Из-за Горда? спросила я.
Из-за всего, сказала бабуля.
Она же везде лажает, сказала я.
Возмо-о-ожно, сказала бабуля, но мы можем выразить это по-разному. И какая, в общем, разница. Женщин всегда за все наказывают! Ее самый большой страх потерять тебя и Горда. Я не смогу вечно заботиться о тебе, а твой отец на данный момент числится пропавшим без вести.
Это же я забочусь о тебе! сказала я.
Ха! сказала бабуля. Это правда, заботишься. Но если твоя мама заболеет, она будет волноваться о том, кто позаботится о тебе и Горде.
Я позабочусь! сказала я. Как в книжке «Дети из товарного вагона».
Ты смогла бы, сказала бабуля. В тебе определенно есть то, что нужно. Но это может быть не идеально.
Да, сказала я.
Я бы предпочла растить Горда в лодке, а не в товарном вагоне без колес, чтобы мы могли плавать в разные места и, в идеале, путешествовать по миру. Мама боится сойти с ума и покончить с собой, но бабуля говорит, что она не собирается сходить с ума и кончать с собой.
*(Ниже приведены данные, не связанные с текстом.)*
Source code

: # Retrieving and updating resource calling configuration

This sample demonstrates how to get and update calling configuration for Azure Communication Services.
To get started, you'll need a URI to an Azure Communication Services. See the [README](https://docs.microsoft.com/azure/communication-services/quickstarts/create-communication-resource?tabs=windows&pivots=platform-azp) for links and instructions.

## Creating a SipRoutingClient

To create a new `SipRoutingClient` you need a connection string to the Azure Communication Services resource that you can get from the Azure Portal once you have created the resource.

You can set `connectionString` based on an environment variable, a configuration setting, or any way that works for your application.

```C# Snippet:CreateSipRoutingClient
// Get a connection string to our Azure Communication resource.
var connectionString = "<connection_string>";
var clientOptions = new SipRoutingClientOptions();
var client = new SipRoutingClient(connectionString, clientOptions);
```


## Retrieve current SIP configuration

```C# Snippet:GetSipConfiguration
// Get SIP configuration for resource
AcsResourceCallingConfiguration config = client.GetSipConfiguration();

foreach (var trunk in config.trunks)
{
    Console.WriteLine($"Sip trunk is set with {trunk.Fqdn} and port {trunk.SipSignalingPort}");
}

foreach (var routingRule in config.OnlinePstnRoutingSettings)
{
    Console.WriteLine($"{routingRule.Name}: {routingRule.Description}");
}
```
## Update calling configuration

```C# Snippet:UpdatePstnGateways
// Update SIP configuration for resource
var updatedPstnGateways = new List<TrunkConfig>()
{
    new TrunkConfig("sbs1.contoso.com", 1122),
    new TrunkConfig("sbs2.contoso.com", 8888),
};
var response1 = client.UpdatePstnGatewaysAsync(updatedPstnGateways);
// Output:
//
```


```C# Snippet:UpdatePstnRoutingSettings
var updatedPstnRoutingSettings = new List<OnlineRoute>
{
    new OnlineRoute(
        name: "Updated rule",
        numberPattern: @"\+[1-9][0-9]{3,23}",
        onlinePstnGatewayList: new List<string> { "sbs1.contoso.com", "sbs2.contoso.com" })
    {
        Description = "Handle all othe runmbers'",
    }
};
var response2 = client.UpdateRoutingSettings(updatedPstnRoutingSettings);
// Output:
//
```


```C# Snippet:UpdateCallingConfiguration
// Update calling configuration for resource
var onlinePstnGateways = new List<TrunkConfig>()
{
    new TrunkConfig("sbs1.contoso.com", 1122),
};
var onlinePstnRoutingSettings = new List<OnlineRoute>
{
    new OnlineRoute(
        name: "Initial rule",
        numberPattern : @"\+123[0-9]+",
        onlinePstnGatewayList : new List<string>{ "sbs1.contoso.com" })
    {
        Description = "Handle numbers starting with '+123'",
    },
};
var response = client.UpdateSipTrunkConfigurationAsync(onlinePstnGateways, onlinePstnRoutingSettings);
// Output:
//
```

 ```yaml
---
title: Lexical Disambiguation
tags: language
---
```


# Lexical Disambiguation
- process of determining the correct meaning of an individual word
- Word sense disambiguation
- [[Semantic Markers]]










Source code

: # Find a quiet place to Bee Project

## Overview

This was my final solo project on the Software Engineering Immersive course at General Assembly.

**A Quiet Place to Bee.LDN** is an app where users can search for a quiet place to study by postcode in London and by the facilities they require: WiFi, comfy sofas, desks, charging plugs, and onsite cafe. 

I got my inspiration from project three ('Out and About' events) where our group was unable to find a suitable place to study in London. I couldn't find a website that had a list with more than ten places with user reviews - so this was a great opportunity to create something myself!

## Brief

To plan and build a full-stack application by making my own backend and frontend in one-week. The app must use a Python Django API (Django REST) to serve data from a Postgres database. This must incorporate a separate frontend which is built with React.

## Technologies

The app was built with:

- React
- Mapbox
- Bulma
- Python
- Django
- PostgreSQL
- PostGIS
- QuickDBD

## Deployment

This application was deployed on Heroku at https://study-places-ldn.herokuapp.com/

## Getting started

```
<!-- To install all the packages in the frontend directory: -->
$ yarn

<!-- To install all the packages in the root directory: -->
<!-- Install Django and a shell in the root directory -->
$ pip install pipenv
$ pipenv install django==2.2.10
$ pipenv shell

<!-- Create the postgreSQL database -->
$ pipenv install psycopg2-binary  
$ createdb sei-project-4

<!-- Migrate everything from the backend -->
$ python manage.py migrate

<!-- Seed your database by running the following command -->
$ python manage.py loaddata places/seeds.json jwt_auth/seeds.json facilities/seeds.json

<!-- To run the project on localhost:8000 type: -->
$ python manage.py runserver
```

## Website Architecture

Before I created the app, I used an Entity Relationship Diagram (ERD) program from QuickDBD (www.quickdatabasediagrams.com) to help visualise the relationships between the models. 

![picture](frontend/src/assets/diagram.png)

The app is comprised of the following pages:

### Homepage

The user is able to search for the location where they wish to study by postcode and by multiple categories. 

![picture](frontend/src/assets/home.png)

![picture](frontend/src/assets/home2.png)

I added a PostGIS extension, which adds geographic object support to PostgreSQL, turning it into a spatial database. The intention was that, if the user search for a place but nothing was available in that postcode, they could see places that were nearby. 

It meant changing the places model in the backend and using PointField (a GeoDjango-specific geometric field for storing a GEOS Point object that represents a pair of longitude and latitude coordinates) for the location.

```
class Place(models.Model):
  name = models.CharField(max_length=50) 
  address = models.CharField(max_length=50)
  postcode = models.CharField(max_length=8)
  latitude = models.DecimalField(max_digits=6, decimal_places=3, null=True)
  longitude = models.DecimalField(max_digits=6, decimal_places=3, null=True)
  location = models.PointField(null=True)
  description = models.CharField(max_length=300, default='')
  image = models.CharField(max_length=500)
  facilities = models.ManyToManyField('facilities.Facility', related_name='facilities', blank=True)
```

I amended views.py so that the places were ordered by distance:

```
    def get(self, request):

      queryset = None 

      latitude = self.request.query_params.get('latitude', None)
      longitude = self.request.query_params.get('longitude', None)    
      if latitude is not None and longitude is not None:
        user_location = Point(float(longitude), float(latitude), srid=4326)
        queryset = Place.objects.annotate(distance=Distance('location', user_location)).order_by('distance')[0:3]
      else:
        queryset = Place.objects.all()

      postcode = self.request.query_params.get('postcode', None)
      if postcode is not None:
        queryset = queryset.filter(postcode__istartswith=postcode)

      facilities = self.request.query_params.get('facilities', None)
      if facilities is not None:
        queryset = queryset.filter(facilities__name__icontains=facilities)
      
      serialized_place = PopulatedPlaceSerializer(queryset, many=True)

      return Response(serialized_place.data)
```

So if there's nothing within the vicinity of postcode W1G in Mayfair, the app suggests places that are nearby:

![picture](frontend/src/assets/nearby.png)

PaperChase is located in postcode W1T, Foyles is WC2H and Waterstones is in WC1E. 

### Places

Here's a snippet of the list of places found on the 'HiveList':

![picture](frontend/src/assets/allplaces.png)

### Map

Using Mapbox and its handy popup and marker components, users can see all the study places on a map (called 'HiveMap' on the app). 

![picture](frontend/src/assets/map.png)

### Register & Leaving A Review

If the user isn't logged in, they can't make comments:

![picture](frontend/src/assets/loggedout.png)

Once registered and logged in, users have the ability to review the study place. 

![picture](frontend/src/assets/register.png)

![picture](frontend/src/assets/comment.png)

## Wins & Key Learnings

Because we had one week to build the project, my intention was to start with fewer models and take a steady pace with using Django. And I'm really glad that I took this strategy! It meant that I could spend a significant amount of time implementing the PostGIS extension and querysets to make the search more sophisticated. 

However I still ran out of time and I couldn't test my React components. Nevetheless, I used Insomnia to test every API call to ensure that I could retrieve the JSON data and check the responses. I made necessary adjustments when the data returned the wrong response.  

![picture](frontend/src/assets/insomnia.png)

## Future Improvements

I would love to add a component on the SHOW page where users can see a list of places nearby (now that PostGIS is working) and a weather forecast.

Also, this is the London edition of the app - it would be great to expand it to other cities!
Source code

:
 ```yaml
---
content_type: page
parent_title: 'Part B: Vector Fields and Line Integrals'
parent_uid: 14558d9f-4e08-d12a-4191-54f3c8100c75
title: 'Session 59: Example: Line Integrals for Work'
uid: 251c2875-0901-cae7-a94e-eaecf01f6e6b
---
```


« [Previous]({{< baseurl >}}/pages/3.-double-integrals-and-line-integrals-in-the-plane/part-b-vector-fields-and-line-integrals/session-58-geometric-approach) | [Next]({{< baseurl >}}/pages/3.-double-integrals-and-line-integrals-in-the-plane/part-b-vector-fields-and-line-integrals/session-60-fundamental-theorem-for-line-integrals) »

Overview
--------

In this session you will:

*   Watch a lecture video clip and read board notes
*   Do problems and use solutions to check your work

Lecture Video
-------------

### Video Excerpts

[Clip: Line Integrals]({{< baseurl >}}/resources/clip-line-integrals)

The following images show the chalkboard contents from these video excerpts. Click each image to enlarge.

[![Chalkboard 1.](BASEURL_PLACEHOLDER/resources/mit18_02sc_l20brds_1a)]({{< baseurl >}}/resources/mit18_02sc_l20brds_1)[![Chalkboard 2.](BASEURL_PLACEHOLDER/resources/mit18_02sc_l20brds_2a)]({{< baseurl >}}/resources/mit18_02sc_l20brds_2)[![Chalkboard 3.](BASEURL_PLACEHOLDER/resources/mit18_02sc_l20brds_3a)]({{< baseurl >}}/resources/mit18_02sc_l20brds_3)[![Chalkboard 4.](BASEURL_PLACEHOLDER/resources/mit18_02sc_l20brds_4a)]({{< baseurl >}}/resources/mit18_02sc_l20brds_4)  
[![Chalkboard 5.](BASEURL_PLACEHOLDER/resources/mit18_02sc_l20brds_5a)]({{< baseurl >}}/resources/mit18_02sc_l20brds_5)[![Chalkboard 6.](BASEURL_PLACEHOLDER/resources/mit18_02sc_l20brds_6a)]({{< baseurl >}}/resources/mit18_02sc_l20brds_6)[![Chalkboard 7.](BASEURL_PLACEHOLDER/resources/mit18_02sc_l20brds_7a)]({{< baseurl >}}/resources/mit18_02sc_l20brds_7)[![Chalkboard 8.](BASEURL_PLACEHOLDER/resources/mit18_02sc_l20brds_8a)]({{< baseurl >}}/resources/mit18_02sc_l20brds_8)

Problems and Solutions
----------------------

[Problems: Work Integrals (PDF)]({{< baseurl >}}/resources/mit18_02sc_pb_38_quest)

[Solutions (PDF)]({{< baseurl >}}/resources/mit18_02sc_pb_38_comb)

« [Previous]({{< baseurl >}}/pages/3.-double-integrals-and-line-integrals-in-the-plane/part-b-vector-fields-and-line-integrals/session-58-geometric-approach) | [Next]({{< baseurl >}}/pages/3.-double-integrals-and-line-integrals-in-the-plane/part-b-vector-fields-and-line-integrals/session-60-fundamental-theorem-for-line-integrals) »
Это стресс. И страх, и тревога, и ярость. Это нормальные вещи. Нормальные, нормальные, нормальные. А еще есть психические заболевания. Это совсем другое дело. Хо-о-о. Дедушка и тетя Момо покончили с собой, а твой папа где-то не здесь, и это правда. Но мы-то здесь! Сейчас мы все здесь.
Потом бабуля прочитала стихотворение или что-то в этом роде: «В длинных тенях их преступлений мы здесь сражаемся за свет мира».
Но на самом деле, добавила она, их самоубийства не были преступлениями.
Она продолжила говорить и за разговором пыталась осторожно распутать колтун в моих волосах. Она взяла одну из книг со своей кровати. Это была тонкая книга, поэтому ей не пришлось распиливать ее на несколько частей.